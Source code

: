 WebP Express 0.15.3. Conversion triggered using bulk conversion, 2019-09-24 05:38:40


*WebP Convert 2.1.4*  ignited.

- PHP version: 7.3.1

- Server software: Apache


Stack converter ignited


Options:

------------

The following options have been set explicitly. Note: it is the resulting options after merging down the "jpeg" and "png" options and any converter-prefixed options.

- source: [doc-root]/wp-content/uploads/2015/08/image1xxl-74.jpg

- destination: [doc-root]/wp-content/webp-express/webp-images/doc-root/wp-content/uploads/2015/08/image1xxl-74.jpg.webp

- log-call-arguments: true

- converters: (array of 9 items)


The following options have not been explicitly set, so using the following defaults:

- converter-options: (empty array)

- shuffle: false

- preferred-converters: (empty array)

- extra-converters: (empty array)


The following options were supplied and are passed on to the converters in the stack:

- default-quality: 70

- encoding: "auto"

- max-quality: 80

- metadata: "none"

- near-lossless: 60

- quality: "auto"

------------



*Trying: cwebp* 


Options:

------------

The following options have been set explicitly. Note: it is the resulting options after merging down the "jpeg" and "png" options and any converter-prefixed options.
---
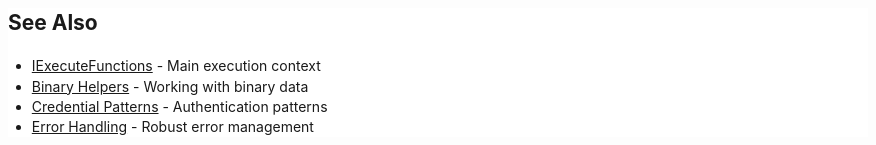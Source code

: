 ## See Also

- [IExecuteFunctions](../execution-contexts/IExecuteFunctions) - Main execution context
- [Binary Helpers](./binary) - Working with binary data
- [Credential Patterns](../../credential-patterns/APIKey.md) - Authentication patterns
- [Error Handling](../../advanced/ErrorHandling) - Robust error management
* * *
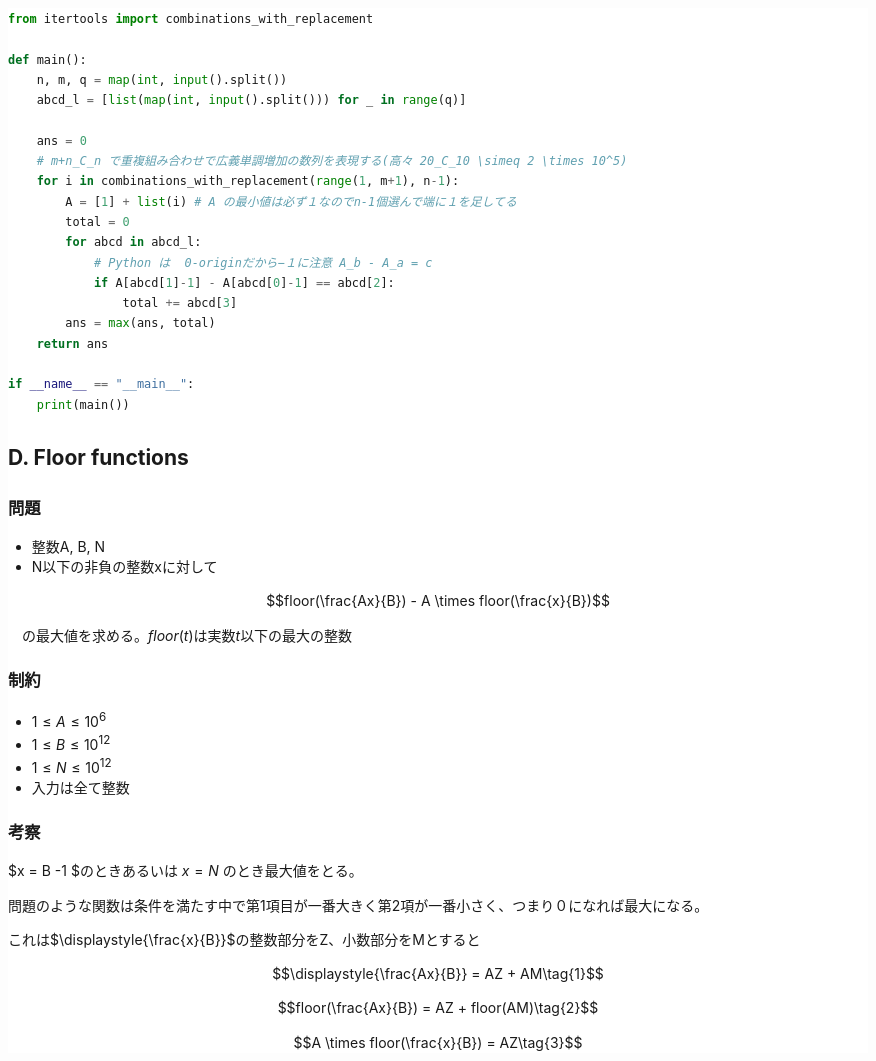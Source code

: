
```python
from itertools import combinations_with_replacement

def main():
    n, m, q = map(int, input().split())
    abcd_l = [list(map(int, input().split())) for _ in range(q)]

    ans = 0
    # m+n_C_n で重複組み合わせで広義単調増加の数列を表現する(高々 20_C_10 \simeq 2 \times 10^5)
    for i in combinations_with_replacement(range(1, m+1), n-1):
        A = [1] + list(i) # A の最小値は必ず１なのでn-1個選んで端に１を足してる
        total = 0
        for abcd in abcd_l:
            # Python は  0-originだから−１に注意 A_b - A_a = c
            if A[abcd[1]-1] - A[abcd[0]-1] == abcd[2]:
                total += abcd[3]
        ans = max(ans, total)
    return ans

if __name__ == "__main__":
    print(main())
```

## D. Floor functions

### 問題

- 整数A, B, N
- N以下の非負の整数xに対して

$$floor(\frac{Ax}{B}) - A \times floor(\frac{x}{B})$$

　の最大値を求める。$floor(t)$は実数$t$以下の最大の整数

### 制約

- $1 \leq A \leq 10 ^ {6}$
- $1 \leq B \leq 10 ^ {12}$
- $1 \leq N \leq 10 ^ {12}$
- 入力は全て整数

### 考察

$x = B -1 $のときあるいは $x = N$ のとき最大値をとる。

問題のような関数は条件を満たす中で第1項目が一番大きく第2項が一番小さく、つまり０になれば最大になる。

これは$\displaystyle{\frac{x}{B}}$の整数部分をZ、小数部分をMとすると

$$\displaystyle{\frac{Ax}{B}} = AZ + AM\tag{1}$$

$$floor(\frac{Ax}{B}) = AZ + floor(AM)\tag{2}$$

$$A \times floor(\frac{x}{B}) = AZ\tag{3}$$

* TASK DIRECTIONS *
Check each line of the listing above. Copy the ones with the word "root".

* OUTPUT OF THE TASK *
- source: [doc-root]/wp-content/uploads/2015/08/image1xxl-74.jpg
- destination: [doc-root]/wp-content/webp-express/webp-images/doc-root/wp-content/uploads/2015/08/image1xxl-74.jpg.webp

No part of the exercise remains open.